Es kommt darauf an was du unter "Industriell/Professionell" verstehst.

Bei kleinen und mittleren Fertigungen von KMU Elektronikherstellern für 
den eigenen Leiterplattenbedarf, die früher durchaus mal üblich waren, 
mittlerweile aber seltenheitswert haben dürften, ist/war das Ätzen mit 
sauren Medien wie Kupferchlorid (Nichts anderes ist HCL/H2O2 oder es 
gibt auch Patente ohne H2O2 mit Luftregeneration) sowie Fe(III)Cl 
durchaus üblich. Das ist der Bereich den ich durchaus als Professionell, 
aber nicht als Industriell einordnen würde.

Ätzen mit Persulat kenne ich eigentlich nur aus dem 
Labor-/Prototypenbereich.

Im "Industriellen" Bereich, also die (größeren) Lohnfertiger für 
Leiterplatten oder die Eigenproduktion von wirklich großen Herstellern 
mit Losgrößen im mindestens höheren sechstelligen Bereich und deutlich 
darüber hinaus (wo es die noch gibt und nicht auch auf externe 
Zulieferer gesetzt wird) wird traditionell üblicherweise eher Alkalisch 
geätzt. Also mit einem Ätzmedium auf Amoniakbasis.
(Gibt/Gab da auch das eine oder andere experimentelle Verfahren das aus 
einer Abwandlung davon besteht oder gar ganz anders Funktioniert. Ob 
davon mittlerweile etwas den Schritt aus dem Labor/Versuchsanlage und 
Werbeprospekt in die reale Produktionswelt geschafft hat kann ich nicht 
sagen.)

Der Grund für diese Wahl liegt daran das es gleich ZWEI deutliche 
Vorteile gegenüber den sauren Verfahren bietet:

1. Das Kupfer kann wesentlich einfacher aus der verbrauchten Ätzlösung 
wieder zurückgewonnen und wieder dem Kreislauf hinzugefügt werden, was 
in industriellen Maßstab durchaus ein relevanter Kostenfaktor ist.

In Moderneren Anlagen ist das ganze dann neben der Rückgewinnung des 
Kupfers noch mit einer automatischen Wiederaufbereitung der Ätzlösung 
zur Zudosierung nur der Verbrauchten Anteile (z.B. Amoniak) verbunden so 
das es im Prinzip ein Kreislaufprozess ist bei dem im Vergleich zur 
Einmalnutzung nur ein Bruchteil an Sonderabfall anfällt und auch der 
Verbrauch an Neustoffen deutlich kleiner ist.
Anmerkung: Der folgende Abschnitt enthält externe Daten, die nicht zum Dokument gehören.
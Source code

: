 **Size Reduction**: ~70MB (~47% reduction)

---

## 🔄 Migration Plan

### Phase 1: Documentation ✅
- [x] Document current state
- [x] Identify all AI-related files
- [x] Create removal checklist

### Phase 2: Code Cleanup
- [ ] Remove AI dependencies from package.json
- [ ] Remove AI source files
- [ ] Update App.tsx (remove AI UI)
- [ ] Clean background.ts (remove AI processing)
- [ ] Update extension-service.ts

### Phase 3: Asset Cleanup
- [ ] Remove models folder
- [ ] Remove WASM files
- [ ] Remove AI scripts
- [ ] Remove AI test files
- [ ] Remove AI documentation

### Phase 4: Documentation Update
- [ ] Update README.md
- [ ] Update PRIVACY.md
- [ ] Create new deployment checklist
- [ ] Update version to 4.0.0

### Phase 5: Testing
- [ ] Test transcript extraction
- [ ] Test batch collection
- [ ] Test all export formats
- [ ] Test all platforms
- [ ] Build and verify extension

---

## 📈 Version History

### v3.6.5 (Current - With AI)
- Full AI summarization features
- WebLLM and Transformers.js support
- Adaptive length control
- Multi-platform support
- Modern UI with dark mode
Bei den sauren Medien ist eine solche Aufbereitung nicht möglich. Zwar 
kann man bei Kupferchlorid das Ätzmedium in dem Sinne weiterverwenden 
das man es auffrischen kann und die Menge sogar ansteigt, aber 
irgendwann ist der Punkt erreicht wo man die bei jeder weiteren 
Betriebsstunde zusätzlich Anfallende Menge Kupferchlorid einfach keine 
Verwendung mehr hat und man die zusätzlichen Mengen doch als 
Problemstoff entsorgen muss.

Die Rückgewinnung von Kupfer aus den Sauren Medien ist deutlich 
aufwändiger und schon gar nicht in der Form möglich das man es direkt 
wieder in den Materialkreislauf einbringen könnte. Viel mehr muss es die 
kompletten Metallurgischen Prozesse erneut durchlaufen.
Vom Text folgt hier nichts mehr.